Spain: land of history, culture, majestic architecture. Complemented by a gastronomic feast — tapas, olives, sherry, and vermouth — best consumed over ice with an orange twist, in the shadow of a cathedral. During our two week trip through Andalucia and parts beyond, from Madrid to Seville to Jerez to Granada to Cordoba to Barcelona and back to Madrid, Mrs. Wonk and I reveled in the best Spain has to offer, including copious amounts of sherry, the genesis of our odyssey. Yet accompanying us at every step along the way was our good friend, Ron.
Ron, in case you hadn’t heard, is the Spanish term for rum. You might ask “What on earth does Spain have to do with rum?” The answer is, “More than you possibly know!” It was Christopher Columbus, on his second voyage in 1493, who brought sugar cane to the Caribbean from Spain’s Canary Islands. A few short decades ago, sugar cane still grew and rum was still being produced in the south of Spain, as we learned firsthand at our visit to a Madrid Tiki bar. Even today, the Arehucas distillery in the Canary Islands distills rum.

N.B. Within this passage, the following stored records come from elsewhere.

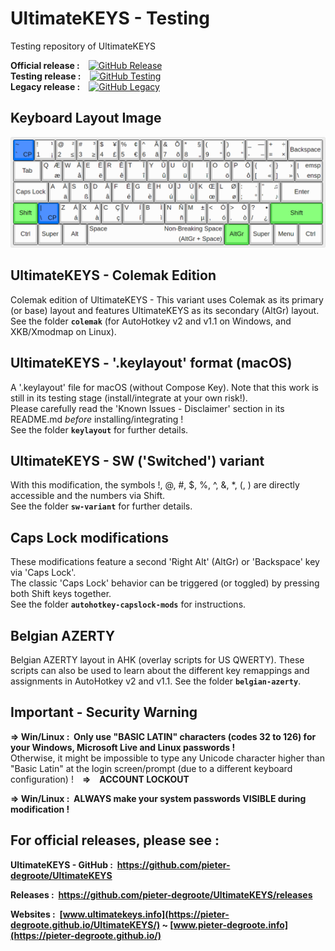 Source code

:# UltimateKEYS - Testing

Testing repository of UltimateKEYS

**Official release&nbsp;:**&emsp;[![GitHub Release](https://img.shields.io/github/release/pieter-degroote/UltimateKEYS.svg)](https://github.com/pieter-degroote/UltimateKEYS/releases)  
**Testing release&nbsp;:**&emsp;[![GitHub Testing](https://img.shields.io/github/release/pieter-degroote/UltimateKEYS-testing.svg?label=testing)](https://github.com/pieter-degroote/UltimateKEYS-testing/releases)  
**Legacy release&nbsp;:**&emsp;[![GitHub Legacy](https://img.shields.io/github/release/pieter-degroote/UltimateKEYS-legacy.svg?label=legacy)](https://github.com/pieter-degroote/UltimateKEYS-legacy/releases)

## Keyboard Layout Image

![UltimateKEYS - Keyboard Layout Image](images/UltimateKEYS%20-%20Keyboard%20Layout%20Image.png)

## UltimateKEYS - Colemak Edition

Colemak edition of UltimateKEYS - This variant uses Colemak as its primary (or base) layout and features UltimateKEYS as its secondary (AltGr) layout.  
See the folder **`colemak`** (for AutoHotkey v2 and v1.1 on Windows, and XKB/Xmodmap on Linux).

## UltimateKEYS - '.keylayout' format (macOS)

A '.keylayout' file for macOS (without Compose Key). Note that this work is still in its testing stage (install/integrate at your own risk!).  
Please carefully read the 'Known Issues - Disclaimer' section in its README.md *before* installing/integrating&nbsp;!  
See the folder **`keylayout`** for further details.

## UltimateKEYS - SW ('Switched') variant

With this modification, the symbols !, @, #, $, %, ^, &, \*, (, ) are directly accessible and the numbers via Shift.  
See the folder **`sw-variant`** for further details.

## Caps Lock modifications

These modifications feature a second 'Right Alt' (AltGr) or 'Backspace' key via 'Caps Lock'.  
The classic 'Caps Lock' behavior can be triggered (or toggled) by pressing both Shift keys together.  
See the folder **`autohotkey-capslock-mods`** for instructions.

## Belgian AZERTY

Belgian AZERTY layout in AHK (overlay scripts for US QWERTY). These scripts can also be used to learn about the different key remappings and assignments in AutoHotkey v2 and v1.1. See the folder **`belgian-azerty`**.

## Important - Security Warning

**=&gt; Win/Linux&nbsp;: &nbsp;Only use "BASIC LATIN" characters (codes 32 to 126) for your Windows, Microsoft Live and Linux passwords&nbsp;!**  
Otherwise, it might be impossible to type any Unicode character higher than "Basic Latin" at the login screen/prompt (due to a different keyboard configuration) !&emsp;**=&gt;&emsp;ACCOUNT LOCKOUT**

**=&gt; Win/Linux&nbsp;: &nbsp;ALWAYS make your system passwords VISIBLE during modification&nbsp;!**

## For official releases, please see&nbsp;:

**UltimateKEYS - GitHub&nbsp;: &nbsp;https://github.com/pieter-degroote/UltimateKEYS**

**Releases&nbsp;: &nbsp;https://github.com/pieter-degroote/UltimateKEYS/releases**

**Websites&nbsp;: &nbsp;[www.ultimatekeys.info](https://pieter-degroote.github.io/UltimateKEYS/) ~ [www.pieter-degroote.info](https://pieter-degroote.github.io/)**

The screech of wood meeting an industrial planer blade pierces the air. One by one, rectangular boards a meter in length meet their fate, emerging from the machinery just a bit more trim and shapely. A few meters away around a corner, huge balls of fire burst to life and subside, leaving behind the evocative smell of charred wood. The background accompaniment to the theatrics is the constant, arrhythmic clanking of metal hitting metal, hammers striking bands of steel. The scene is worlds away from the calm serenity that wine and spirits markets strive to convey in promoting their products.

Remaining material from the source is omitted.